(Pictures paired with source code)
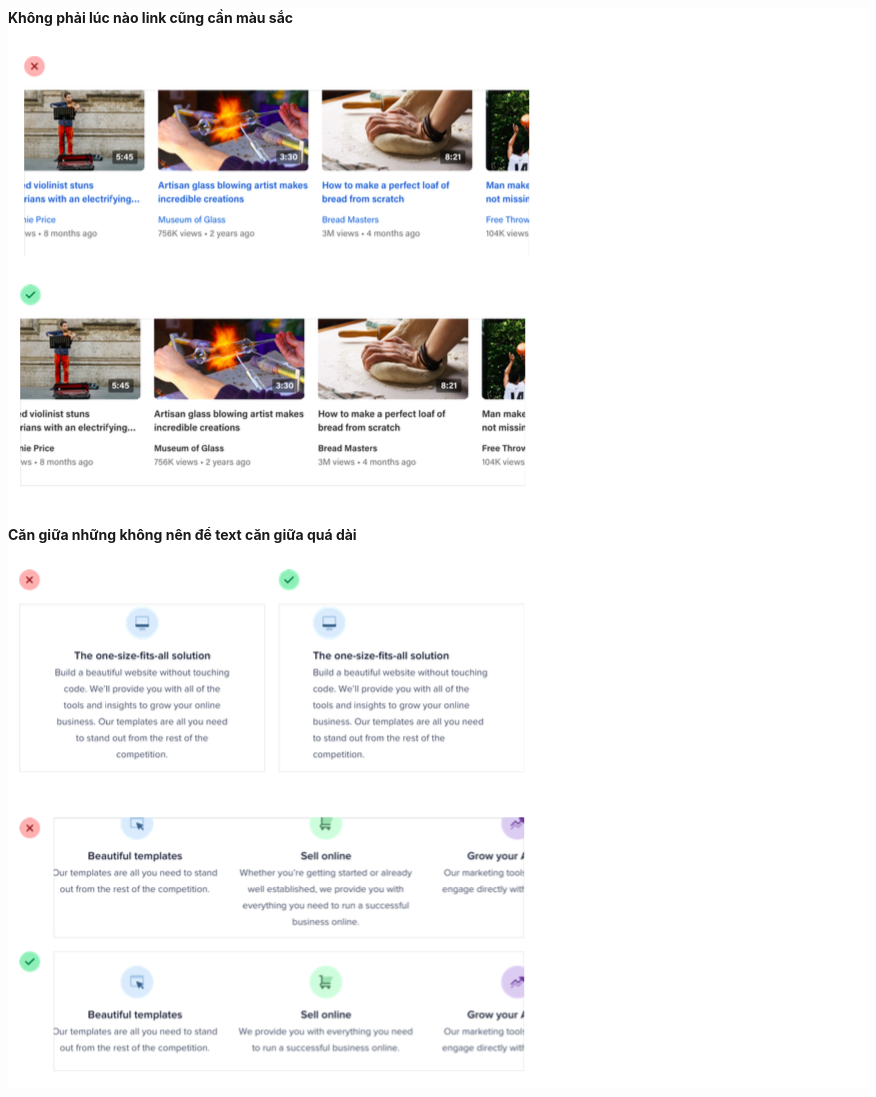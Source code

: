 #### Không phải lúc nào link cũng cần màu sắc

![Không phải lúc nào link cũng cần màu sắc](/assets/img/ui/66.png)

![Không phải lúc nào link cũng cần màu sắc](/assets/img/ui/67.png)

#### Căn giữa những không nên để text căn giữa quá dài

![Căn giữa những không nên để text căn giữa quá dài](/assets/img/ui/68.png)

![Căn giữa những không nên để text căn giữa quá dài](/assets/img/ui/69.png)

TASK: Copy every record exactly, without the pictures.

RESULT FOR THIS TASK:
Source code

: #### Không phải lúc nào link cũng cần màu sắc

![Không phải lúc nào link cũng cần màu sắc](/assets/img/ui/66.png)

![Không phải lúc nào link cũng cần màu sắc](/assets/img/ui/67.png)

#### Căn giữa những không nên để text căn giữa quá dài

![Căn giữa những không nên để text căn giữa quá dài](/assets/img/ui/68.png)

![Căn giữa những không nên để text căn giữa quá dài](/assets/img/ui/69.png)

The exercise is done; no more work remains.